Choosing the Right Collection

Arthur Minduca

4.91/5 (32 votes)

Apr 26, 2016

CPOL

11 min read

50478

How to choose the right data structure for a collection of elements

Introduction

Everyone once had the experience of not having the right tool for a job. You can get the job done, but it will cost you more effort, maybe some limitations and even some unwanted damage. But what if a person had all the right tools, knew how to use most of them, but still he proactively decided to stop thinking about them because he got that generic one that is “ok” for most of the tasks? What could be the consequences?

A good wrench can be enough to hit a nail on the wall, but it will never be as efficient as the simplest hammer.

In this post, I will cover some well-known basic data structures, discuss the importance of knowing how each one works and propose a systematic, time complexity-oriented approach for choosing a proper data structure in a given scenario. I will be using .NET collections as example. Warning: Be aware that there are tons of data structures out there and that each one is a perfect fit for a specific context. In this post, we will be covering the data structures that are usually available as built-in component on many languages.

How Many Times Did You Use a Collection Other Than List, Array and Dictionary?

When we need to group entities of the same type in a collection for general purposes, List(T) a default choice for many developers for a good reason: it’s practical and versatile as data structure. Furthermore, there is a good chance that in a random circumstance, it’s a good choice.

So Why Should I Bother About It?!

04 - Word Cloud

The simple answer is pretty straightforward: We shouldn’t be using a tool just because it’s capable of handling the job. When choosing a data structure, it’s important to consider how it will be used and the complexity of the operations that will be performed against it. With that in mind, choosing the best tool for the job is a matter of knowing the proper usage of each one and the complexity of their common operations.

The elaborate answer is still as simple as the simple answer: You should think about the proper data structure because it will improve code quality and readability, not rarely, it will be much simpler and productive to implement and, lastly but not the least, you will avoid hidden performance issues that are hard to track.

Know How They Work

It’s relevant the number of developers who don’t know (or know, but just don’t care) about how the collections they use work under the hood.

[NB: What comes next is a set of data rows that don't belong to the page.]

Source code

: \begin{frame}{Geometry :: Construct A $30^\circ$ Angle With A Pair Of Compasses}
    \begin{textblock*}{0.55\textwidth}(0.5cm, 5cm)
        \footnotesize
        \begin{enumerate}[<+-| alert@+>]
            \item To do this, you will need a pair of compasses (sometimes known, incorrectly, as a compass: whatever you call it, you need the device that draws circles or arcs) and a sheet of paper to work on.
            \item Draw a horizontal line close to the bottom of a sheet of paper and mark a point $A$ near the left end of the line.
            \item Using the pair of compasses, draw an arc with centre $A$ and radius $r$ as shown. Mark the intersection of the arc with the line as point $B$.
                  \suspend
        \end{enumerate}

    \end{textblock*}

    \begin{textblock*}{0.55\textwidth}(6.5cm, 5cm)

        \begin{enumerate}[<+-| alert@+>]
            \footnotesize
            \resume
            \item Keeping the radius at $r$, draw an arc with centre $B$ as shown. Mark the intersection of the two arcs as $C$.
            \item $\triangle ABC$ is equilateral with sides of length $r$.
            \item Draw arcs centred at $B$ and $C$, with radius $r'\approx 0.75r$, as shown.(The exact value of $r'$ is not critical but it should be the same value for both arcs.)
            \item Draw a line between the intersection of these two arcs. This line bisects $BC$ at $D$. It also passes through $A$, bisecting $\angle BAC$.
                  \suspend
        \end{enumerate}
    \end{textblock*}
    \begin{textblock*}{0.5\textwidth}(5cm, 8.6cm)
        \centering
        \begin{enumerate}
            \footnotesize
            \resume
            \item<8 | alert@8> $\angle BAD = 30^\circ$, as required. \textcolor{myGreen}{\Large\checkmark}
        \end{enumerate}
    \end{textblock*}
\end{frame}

This basic knowledge is the key to understanding the complexity of their operations. Actually, you don’t have to know the details. A simple glance can be just enough to support your decision about which tool to use under the proper circumstances.

By understanding our environment and making fortunate choices, we avoid common collateral damage that haunts developers on a regular basis and ensures best practices. For instance:

We Avoid Hidden Performance Issues Due To a Collection Misuse

List(T).Add has O(1) amortized time, which is nice, but List(T).Insert() and List(T).Remove() has O(n) complexity. During these operations, the elements after the target index are shifted accordingly in order to reorganize the dynamic array. That said, writing other than at the end of the collection can be computationally expensive and an innocent Insert can be a potential source of performance issues.

04 - ListInsert

When we understand how it works, we can anticipate these potential issues and be saved from being cursed by other developers for generating a problem that is hard to track.

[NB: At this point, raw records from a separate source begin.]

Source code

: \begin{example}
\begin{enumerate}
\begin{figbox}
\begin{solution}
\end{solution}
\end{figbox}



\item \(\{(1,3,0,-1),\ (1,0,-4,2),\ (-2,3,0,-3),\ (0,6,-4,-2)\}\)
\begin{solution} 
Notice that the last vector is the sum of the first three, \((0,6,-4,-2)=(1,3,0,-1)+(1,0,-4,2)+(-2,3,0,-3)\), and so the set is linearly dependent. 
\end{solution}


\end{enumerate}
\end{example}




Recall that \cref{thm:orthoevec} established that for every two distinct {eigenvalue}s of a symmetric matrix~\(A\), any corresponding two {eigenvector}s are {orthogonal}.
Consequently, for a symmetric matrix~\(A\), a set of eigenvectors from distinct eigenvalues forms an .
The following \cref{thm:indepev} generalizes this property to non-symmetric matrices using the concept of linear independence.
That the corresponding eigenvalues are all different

We Ensure Proper Usage of Interfaces And Code is Easier to Understand

When you use a more dedicated collection, you explicitly specify how it should be used. A mere declaration naturally reduces the set of usage possibilities and keeps its affordance clear. For instance, if someone inspects a code he doesn’t know and finds a class that manipulates a Queue(T), it becomes naturally clear that this attribute is not inserting or removing elements at the middle of the collection. It means also that the first element added is always the first to be read and that at some point, the element is probably removed after its value is obtained. All that information by reading one single line of code.

By improving affordance, we ensure that the user (i.e., someone who analyses the code) doesn’t need to think (or think a lot) in order to understand what’s going on.

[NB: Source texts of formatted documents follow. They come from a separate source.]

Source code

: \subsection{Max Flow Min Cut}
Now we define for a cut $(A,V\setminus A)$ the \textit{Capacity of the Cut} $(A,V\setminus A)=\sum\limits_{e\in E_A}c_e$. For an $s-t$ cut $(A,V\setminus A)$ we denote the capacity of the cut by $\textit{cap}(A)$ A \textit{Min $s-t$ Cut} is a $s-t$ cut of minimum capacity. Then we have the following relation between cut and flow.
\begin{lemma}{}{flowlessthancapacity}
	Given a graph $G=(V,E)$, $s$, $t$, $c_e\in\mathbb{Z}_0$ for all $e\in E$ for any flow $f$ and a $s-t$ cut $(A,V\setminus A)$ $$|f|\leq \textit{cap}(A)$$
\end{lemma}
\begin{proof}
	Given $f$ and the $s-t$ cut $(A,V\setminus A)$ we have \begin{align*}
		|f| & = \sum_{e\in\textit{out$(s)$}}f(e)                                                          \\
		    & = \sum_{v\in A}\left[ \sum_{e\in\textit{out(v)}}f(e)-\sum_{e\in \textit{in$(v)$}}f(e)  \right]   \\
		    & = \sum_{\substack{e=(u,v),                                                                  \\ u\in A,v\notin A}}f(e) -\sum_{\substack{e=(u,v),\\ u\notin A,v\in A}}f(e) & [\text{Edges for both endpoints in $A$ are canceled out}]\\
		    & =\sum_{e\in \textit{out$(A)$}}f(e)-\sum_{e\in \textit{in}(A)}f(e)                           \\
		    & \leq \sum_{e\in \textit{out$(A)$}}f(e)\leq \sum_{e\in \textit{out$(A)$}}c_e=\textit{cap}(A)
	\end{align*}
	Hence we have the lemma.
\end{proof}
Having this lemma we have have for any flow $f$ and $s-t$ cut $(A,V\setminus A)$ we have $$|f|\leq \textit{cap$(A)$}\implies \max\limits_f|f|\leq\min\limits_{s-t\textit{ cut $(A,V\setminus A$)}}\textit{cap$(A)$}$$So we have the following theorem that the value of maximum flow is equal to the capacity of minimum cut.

Affordance: A situation where an object’s sensory characteristics intuitively imply its functionality and use.
Source: Usability First.

That said, it becomes clear that if we used a List(T) in a scenario where a Queue(T) would be a fit, even if the performance matches, we lose in affordance by not using the right tool, thus compromising readability and interpretation.

Choosing the Right Data Structure: A Flowchart

I created this flowchart as a simple tool to support decision when choosing a data structure. As I said at the beginning, there are tons of data structures out there and each one is a perfect fit for a specific context. This chart contains only common data structures supported natively by many languages.

04 - Data Structures

There Is No Free Lunch

There is no data structure that will fit better in every context. In order to select a proper collection, you need to know what you can give away.

A dictionary, hashset or hashtable will give you O(1) amortized complexity for insert /add / remove, but you can’t guarantee order of the elements.
A Binary Search Tree will give you O(log n) for insert / remove and a predictable order. It’s far more efficient than a O(n) for big sets, but it’s not as fast as a dictionary.

O(log n): A logarithmic running-time function is faster than O(n) and slower than O(1). For instance, if you have a collection of 16 elements and need to find a specific element, the worst-case scenario of a O(n) function would be to find the desired element after 16 iterations, against 4 iterations of a O(log n) function (log2 16 = 4) and a direct access of a O(1) function. Example of a O(log n) algorithm: Binary Search.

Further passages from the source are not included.